JOIN GRAYLOG FOR OUR

ANNUAL CONFERENCE

Thursday,
October 21, 2021
10am-5pm CT
REGISTER NOW

Date Parsing peculiarities

Hi,
I have asked this before but the thread this was asked on is now closed. apologies for the long post, I’m trying to understand this behaviour.

Basically I have a sidecar input sending RADUS accounting messages, the logs from it are recorded to Graylog and I have in my sidecar config a processor that treats the message as CSV - decode_csv_fields

I use “extract_arrays” to provide the association with the csv columns and a ‘column name’

All this works perfectly - accept for the parsing of the date.

The message contains a date string in the format of ‘yyyy/MM/dd hh:MM:ss’
This date sting has no Timezone associated to it, but it is BST (British Summer Time)
My Graylog is configured as the same timezone as the source message (configured to the same NTP source). As is my client desktop.

Ive tried using the sidecars to get the timestamp I want.
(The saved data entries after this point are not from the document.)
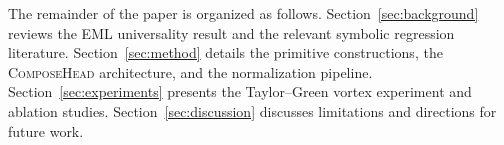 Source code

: \noindent The remainder of the paper is organized as follows.
Section~\ref{sec:background} reviews the EML universality result and the
relevant symbolic regression literature.
Section~\ref{sec:method} details the primitive constructions, the
\textsc{ComposeHead} architecture, and the normalization pipeline.
Section~\ref{sec:experiments} presents the Taylor--Green vortex experiment and
ablation studies.
Section~\ref{sec:discussion} discusses limitations and directions for future
work.
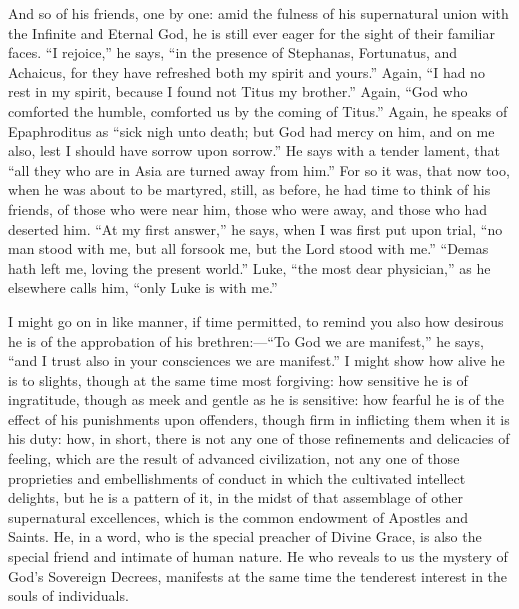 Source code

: And so of his friends, one by one: amid the fulness of
his supernatural union with the Infinite and Eternal God,
he is still ever eager for the sight of their familiar
faces. ``I rejoice,'' he says, ``in the
presence of Stephanas, Fortunatus, and Achaicus, for they
have refreshed both my spirit and yours.'' Again,
``I had no rest in my spirit, because I found not
Titus my brother.'' Again, ``God who comforted
the humble, comforted us by the coming of Titus.''
Again, he speaks of Epaphroditus as ``sick nigh unto
death; but God had mercy on him, and on me also, lest I
should have sorrow upon sorrow.'' He says with a
tender lament, that ``all they who are in Asia are
turned away from him.'' For so it was, that now too,
when he was about to be martyred, still, as before, he
had time to think of his friends, of those who were near
him, those who were away, and those who had deserted him. ``At my first answer,'' he says, when I was first
put upon trial, ``no man stood with me, but all
forsook me, but the Lord stood with me.'' ``Demas
hath left me, loving the present world.'' Luke,
``the most dear physician,'' as he elsewhere
calls him, ``only Luke is with me.''

I might go on in like manner, if time permitted, to
remind you also how desirous he is of the approbation of
his brethren:—``To God we are manifest,'' he
says, ``and I trust also in your consciences we are
manifest.'' I might show how alive he is to slights,
though at the same time most forgiving: how sensitive he
is of ingratitude, though as meek and gentle as he is
sensitive: how fearful he is of the effect of his
punishments upon offenders, though firm in inflicting
them when it is his duty: how, in short, there is not any
one of those refinements and delicacies of feeling, which
are the result of advanced civilization, not any one of
those proprieties and embellishments of conduct in which
the cultivated intellect delights, but he is a pattern of
it, in the midst of that assemblage of other supernatural
excellences, which is the common endowment of Apostles
and Saints. He, in a word, who is the special preacher of
Divine Grace, is also the special friend and intimate of
human nature. He who reveals to us the mystery of God's
Sovereign Decrees, manifests at the same time the
tenderest interest in the souls of individuals.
However, this appears to be automatically parsed - for example,

message
Interim-Update,user1@realm,2021/10/11 09:16:36,0,BNG-2,30B87900029966615E4F3B,X.X.X.X,Framed-User,PPP,,,X.X.X.X,255.255.255.255,,,,3795710611,20,3327212325,,30783831,,61022672,PPPoEoQinQ,193687867,lag-11:2231.315,Radius,369577,2axx:xxxx:xx:xxxx::/56

the date extracted from the above is

2021/10/11 09:06:36

however, the value that is appearing in the field is

Event_Timestamp

2021-10-11 10:16:36.000 +01:00

I then tried using a pipeline, here I created the pipeline with a single rule.

rule "Event_Timestamp"
when
    has_field("Event_Timestamp")
then
    let new_date = parse_date(to_string($message.Event_Timestamp), "yyyy/MM/dd HH:mm:ss", "BST", "Europe/Isle_od_Man") - hours(1);
   set_field("Event-Timestamp", new_date);
end

Which does actually work and provide the date I want - However, this is not ideal as the BST is going back to GMT at the end of the month - and this will affect my dates once again.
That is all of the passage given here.